With the progress of automated driving technologies, self-driving cars are driving safely on highways and freeways in most circumstances. However, the lack of safe and smooth interactions with pedestrians becomes one of the significant obstacles preventing fully autonomous vehicles in city streets. Protections of vulnerable road users like pedestrians are of the highest priority in traffic safety, and crashes with pedestrians will significantly impact the trust and public attitudes towards the new mobility technology. Disruptive interactions with pedestrians may also lower both the riding experiences and driving efficiency in the pedestrian-rich road environments. It is vital to understand pedestrians and make motion planning based on the predictions of their behaviors.
Besides pedestrian detection and tracking, many research efforts have been put into recognizing pedestrians' behaviors and predicting their trajectories in the past few years. The achievements can predict potential crashes and make motion-planning decisions accordingly in a longer duration. This workshop will focus on the detection, recognition, and prediction of pedestrian behaviors for automated driving cars to interact with them smoothly. The goal is to build a platform for sharing state-of-the-art models, algorithms, and datasets in the field and identifying research needs and directions.
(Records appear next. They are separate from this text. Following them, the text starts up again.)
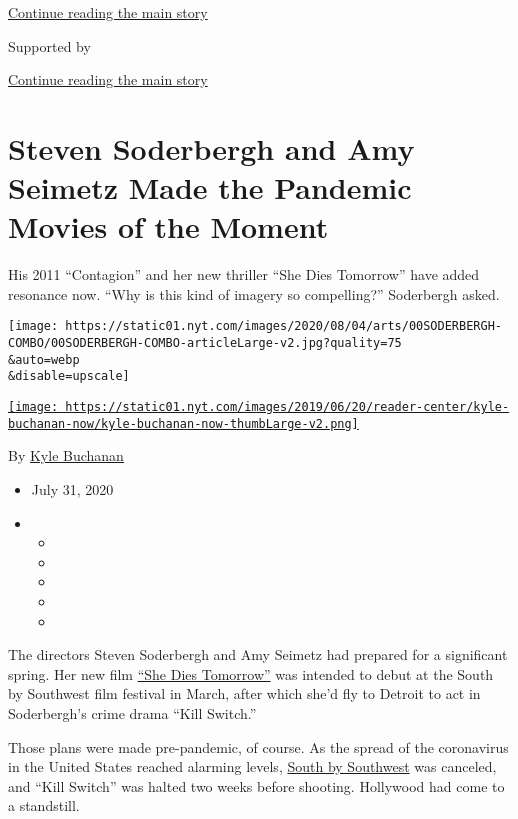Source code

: \protect\hyperlink{after-top}{Continue reading the main story}

Supported by

\protect\hyperlink{after-sponsor}{Continue reading the main story}

\hypertarget{steven-soderbergh-and-amy-seimetz-made-the-pandemic-movies-of-the-moment}{%
\section{Steven Soderbergh and Amy Seimetz Made the Pandemic Movies of
the
Moment}\label{steven-soderbergh-and-amy-seimetz-made-the-pandemic-movies-of-the-moment}}

His 2011 ``Contagion'' and her new thriller ``She Dies Tomorrow'' have
added resonance now. ``Why is this kind of imagery so compelling?''
Soderbergh asked.

\texttt{[image: https://static01.nyt.com/images/2020/08/04/arts/00SODERBERGH-COMBO/00SODERBERGH-COMBO-articleLarge-v2.jpg?quality=75\\\&auto=webp\\\&disable=upscale]}

\href{https://www.nytimes.com/by/kyle-buchanan}{\texttt{[image: https://static01.nyt.com/images/2019/06/20/reader-center/kyle-buchanan-now/kyle-buchanan-now-thumbLarge-v2.png]}}

By \href{https://www.nytimes.com/by/kyle-buchanan}{Kyle Buchanan}

\begin{itemize}
\item
  July 31, 2020
\item
  \begin{itemize}
  \item
  \item
  \item
  \item
  \item
  \end{itemize}
\end{itemize}

The directors Steven Soderbergh and Amy Seimetz had prepared for a
significant spring. Her new film
\href{https://www.youtube.com/watch?v=hcMFjCPkP3M}{``She Dies
Tomorrow''} was intended to debut at the South by Southwest film
festival in March, after which she'd fly to Detroit to act in
Soderbergh's crime drama ``Kill Switch.''

Those plans were made pre-pandemic, of course. As the spread of the
coronavirus in the United States reached alarming levels,
\href{https://www.nytimes.com/2020/03/06/arts/music/sxsw-cancelled.html}{South
by Southwest} was canceled, and ``Kill Switch'' was halted two weeks
before shooting. Hollywood had come to a standstill.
Short bio: Dr. Renran Tian is an assistant professor in the Department of Computer Information & Graphics Technology and the Transportation & Autonomous Systems Institute (TASI) at Indiana University-Purdue University Indianapolis (IUPUI). He received his Ph.D. degree from the School of Industrial Engineering at Purdue University –West Lafayette in 2013, and B.S. and M.S. in Mechanical
Engineering from Tsinghua University – Beijing, China in 2002 and 2005. His research interests include human-centered computing, cognitive ergonomic, computational behavior analysis, human-AI interaction, and autonomous driving. He serves as the co-chair for Technical Activities Committee on Human Factors in Intelligent Transportation Systems (HFITS), IEEE Intelligent Transportation Systems Society.
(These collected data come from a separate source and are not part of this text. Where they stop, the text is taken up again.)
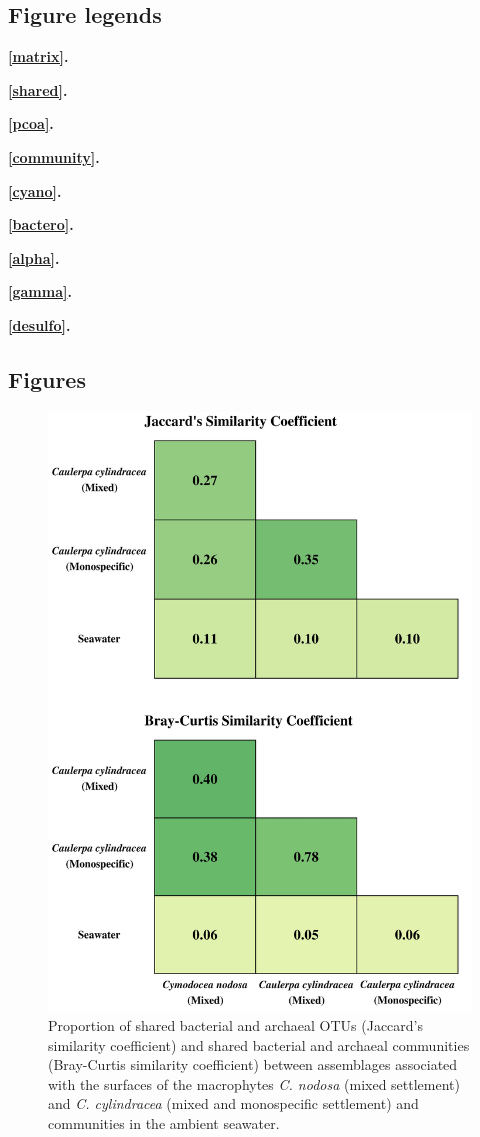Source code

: \documentclass[12pt,]{article}
\begin{document}
\newpage 
\setlength\parindent{0pt}

\hypertarget{figure-legends}{%
\subsection{Figure legends}\label{figure-legends}}

\textbf{\autoref{matrix}.} 

\textbf{\autoref{shared}.} 

\textbf{\autoref{pcoa}.} 

\textbf{\autoref{community}.} 

\textbf{\autoref{cyano}.} 

\textbf{\autoref{bactero}.} 

\textbf{\autoref{alpha}.} 

\textbf{\autoref{gamma}.} 

\textbf{\autoref{desulfo}.} 

\hypertarget{figures}{%
\subsection{Figures}\label{figures}}

\begin{figure}[H]

{\centering \includegraphics[width=0.7\linewidth]{../results/figures/matrix} 

}

\caption{Proportion of shared bacterial and archaeal OTUs (Jaccard's similarity coefficient) and shared bacterial and archaeal communities (Bray-Curtis similarity coefficient) between assemblages associated with the surfaces of the macrophytes \textit{C. nodosa} (mixed settlement) and \textit{C. cylindracea} (mixed and monospecific settlement) and communities in the ambient seawater.\label{matrix}}\label{fig:unnamed-chunk-1}
\end{figure}
\end{document}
Short bio: Dr. Ding is a Tenure-Track Assistant Professor at the Department of Computer Science, Tulane University. He is an active researcher in the fields of face recognition, transfer learning, multi-view learning, and has published over 50 articles in the flagship conferences/journals and books. He serves as Associate Editor of IET Image Processing, and Journal of Electronic Imaging. He also serves many leading conferences/workshops in the vision and data mining fields, e.g., the Publicity Chair of AMFG2017, program co-chair of IEEE Big Data Workshop 2017, and workshop Chairs of AMFG 2021.He organizes four tutorials on multi-view learning in the FG 2017, CVPR 2018, IEEE BigData 2018, AAAI 2019 and IJCAI 2020. He also serves as senior program committee for AAAI 2019/2020, IJCAI 2021, and program committee for CVPR2018-2021, FG 2017-2019, and reviewers of many prestigious journals including IEEE TPAMI, TNNLS, TKDE, TIP, TMM.
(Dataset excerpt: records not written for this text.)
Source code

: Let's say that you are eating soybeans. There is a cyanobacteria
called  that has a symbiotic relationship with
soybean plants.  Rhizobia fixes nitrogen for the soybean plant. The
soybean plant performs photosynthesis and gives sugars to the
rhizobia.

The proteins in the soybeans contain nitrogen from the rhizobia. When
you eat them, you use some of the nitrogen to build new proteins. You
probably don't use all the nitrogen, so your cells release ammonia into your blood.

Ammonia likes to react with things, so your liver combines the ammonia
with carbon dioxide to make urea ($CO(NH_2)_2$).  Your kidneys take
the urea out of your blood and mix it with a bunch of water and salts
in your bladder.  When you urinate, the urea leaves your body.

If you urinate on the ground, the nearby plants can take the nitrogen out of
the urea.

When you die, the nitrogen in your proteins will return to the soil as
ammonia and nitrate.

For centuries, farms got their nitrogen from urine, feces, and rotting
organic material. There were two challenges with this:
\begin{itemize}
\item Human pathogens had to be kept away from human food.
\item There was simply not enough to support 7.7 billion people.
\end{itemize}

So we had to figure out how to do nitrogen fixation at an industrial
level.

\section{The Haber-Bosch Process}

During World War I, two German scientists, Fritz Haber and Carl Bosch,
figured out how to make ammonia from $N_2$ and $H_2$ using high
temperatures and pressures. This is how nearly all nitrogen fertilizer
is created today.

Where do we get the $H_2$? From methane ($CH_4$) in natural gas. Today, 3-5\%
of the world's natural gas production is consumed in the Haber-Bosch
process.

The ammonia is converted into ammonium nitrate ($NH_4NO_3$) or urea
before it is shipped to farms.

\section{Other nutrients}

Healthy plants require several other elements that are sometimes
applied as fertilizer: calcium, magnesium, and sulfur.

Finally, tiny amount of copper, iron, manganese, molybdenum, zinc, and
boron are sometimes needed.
Short bio: Dr. Yaobin Chen is a Chancellor’s Professor of electrical and computer engineering and the Founding Director of the Transportation and Autonomous Systems Institute (TASI) in the Purdue School of Engineering and Technology, IUPUI, Indianapolis, IN, U.S.A. He received his BS degree from Nanjing Institute of Technology, Nanjing, China in 1982, MS and Ph.D. degrees from Rensselaer Polytechnic Institute, Troy, New York, in 1986 and 1988 respectively, all in electrical engineering. From 1988 to 1990, Dr. Chen was a visiting assistant professor of electrical engineering at the George Washington University, Washington, DC. Since 1990, Dr. Chen has been with the Purdue School of Engineering and Technology, IUPUI, where he served as Associate Dean for Research from 2003 to 2005 and Chair of the Department of Electrical and Computer Engineering from 2005 to 2015. Dr. Chen’s areas of expertise include intelligent transportation systems, automated vehicles, EV and HEV, intelligent controls and robotics. He has published 190 technical papers in refereed journals and conference proceedings in his field of research. He is a co-inventor of 8 U.S. patents. He was a recipient of the National Science Foundation Research Initiation Award in 1991. He is a senior member of IEEE and a member of SAE.